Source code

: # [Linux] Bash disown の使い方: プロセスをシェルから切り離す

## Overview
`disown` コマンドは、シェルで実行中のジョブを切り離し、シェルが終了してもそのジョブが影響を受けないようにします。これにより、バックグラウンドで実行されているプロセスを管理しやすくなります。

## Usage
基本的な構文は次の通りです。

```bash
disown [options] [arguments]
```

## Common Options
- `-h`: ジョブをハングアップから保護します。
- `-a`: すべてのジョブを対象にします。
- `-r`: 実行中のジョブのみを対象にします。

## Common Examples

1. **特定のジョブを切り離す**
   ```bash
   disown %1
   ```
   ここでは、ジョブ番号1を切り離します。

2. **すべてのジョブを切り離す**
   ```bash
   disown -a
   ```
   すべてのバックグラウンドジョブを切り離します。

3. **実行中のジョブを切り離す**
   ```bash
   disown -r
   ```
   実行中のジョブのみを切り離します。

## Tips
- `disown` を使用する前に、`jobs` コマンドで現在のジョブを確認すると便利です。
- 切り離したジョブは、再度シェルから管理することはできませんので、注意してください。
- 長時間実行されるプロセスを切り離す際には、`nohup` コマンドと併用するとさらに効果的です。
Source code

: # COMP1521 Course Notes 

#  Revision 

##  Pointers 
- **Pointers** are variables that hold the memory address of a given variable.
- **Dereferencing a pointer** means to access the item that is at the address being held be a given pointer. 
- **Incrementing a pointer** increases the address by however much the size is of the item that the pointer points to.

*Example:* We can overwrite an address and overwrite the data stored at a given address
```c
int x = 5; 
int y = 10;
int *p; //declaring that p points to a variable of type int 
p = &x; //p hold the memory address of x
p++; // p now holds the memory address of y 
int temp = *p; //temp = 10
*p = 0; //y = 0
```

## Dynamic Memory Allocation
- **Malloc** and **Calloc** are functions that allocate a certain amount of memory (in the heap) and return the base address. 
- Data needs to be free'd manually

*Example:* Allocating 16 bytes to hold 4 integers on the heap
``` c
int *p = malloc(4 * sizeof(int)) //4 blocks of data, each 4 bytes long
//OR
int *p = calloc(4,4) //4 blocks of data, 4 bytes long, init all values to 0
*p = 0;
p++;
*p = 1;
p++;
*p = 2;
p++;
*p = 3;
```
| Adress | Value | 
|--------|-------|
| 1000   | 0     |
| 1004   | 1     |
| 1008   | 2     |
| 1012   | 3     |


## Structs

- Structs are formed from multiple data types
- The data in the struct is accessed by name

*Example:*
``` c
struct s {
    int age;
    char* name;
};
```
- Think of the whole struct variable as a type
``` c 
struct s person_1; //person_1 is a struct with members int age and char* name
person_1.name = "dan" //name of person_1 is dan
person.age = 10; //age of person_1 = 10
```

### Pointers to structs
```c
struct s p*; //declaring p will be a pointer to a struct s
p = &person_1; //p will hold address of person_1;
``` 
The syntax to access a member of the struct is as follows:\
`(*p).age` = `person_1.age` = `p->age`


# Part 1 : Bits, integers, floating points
::::::::::
▸ **WHAT THE EXERCISE ASKS**
Line by line, retype the entire listing exactly.

▸ **SOLUTION**
Source code

: # [Linux] Bash disown の使い方: プロセスをシェルから切り離す

## Overview
`disown` コマンドは、シェルで実行中のジョブを切り離し、シェルが終了してもそのジョブが影響を受けないようにします。これにより、バックグラウンドで実行されているプロセスを管理しやすくなります。

## Usage
基本的な構文は次の通りです。

```bash
disown [options] [arguments]
```

## Common Options
- `-h`: ジョブをハングアップから保護します。
- `-a`: すべてのジョブを対象にします。
- `-r`: 実行中のジョブのみを対象にします。

## Common Examples

1. **特定のジョブを切り離す**
   ```bash
   disown %1
   ```
   ここでは、ジョブ番号1を切り離します。

2. **すべてのジョブを切り離す**
   ```bash
   disown -a
   ```
   すべてのバックグラウンドジョブを切り離します。

3. **実行中のジョブを切り離す**
   ```bash
   disown -r
   ```
   実行中のジョブのみを切り離します。

## Tips
- `disown` を使用する前に、`jobs` コマンドで現在のジョブを確認すると便利です。
- 切り離したジョブは、再度シェルから管理することはできませんので、注意してください。
- 長時間実行されるプロセスを切り離す際には、`nohup` コマンドと併用するとさらに効果的です。
Source code

: # COMP1521 Course Notes 

#  Revision 

##  Pointers 
- **Pointers** are variables that hold the memory address of a given variable.
- **Dereferencing a pointer** means to access the item that is at the address being held be a given pointer. 
- **Incrementing a pointer** increases the address by however much the size is of the item that the pointer points to.

*Example:* We can overwrite an address and overwrite the data stored at a given address
```c
int x = 5; 
int y = 10;
int *p; //declaring that p points to a variable of type int 
p = &x; //p hold the memory address of x
p++; // p now holds the memory address of y 
int temp = *p; //temp = 10
*p = 0; //y = 0
```

## Dynamic Memory Allocation
- **Malloc** and **Calloc** are functions that allocate a certain amount of memory (in the heap) and return the base address. 
- Data needs to be free'd manually

*Example:* Allocating 16 bytes to hold 4 integers on the heap
``` c
int *p = malloc(4 * sizeof(int)) //4 blocks of data, each 4 bytes long
//OR
int *p = calloc(4,4) //4 blocks of data, 4 bytes long, init all values to 0
*p = 0;
p++;
*p = 1;
p++;
*p = 2;
p++;
*p = 3;
```
| Adress | Value | 
|--------|-------|
| 1000   | 0     |
| 1004   | 1     |
| 1008   | 2     |
| 1012   | 3     |


## Structs

- Structs are formed from multiple data types
- The data in the struct is accessed by name

*Example:*
``` c
struct s {
    int age;
    char* name;
};
```
- Think of the whole struct variable as a type
``` c 
struct s person_1; //person_1 is a struct with members int age and char* name
person_1.name = "dan" //name of person_1 is dan
person.age = 10; //age of person_1 = 10
```

### Pointers to structs
```c
struct s p*; //declaring p will be a pointer to a struct s
p = &person_1; //p will hold address of person_1;
``` 
The syntax to access a member of the struct is as follows:\
`(*p).age` = `person_1.age` = `p->age`


# Part 1 : Bits, integers, floating points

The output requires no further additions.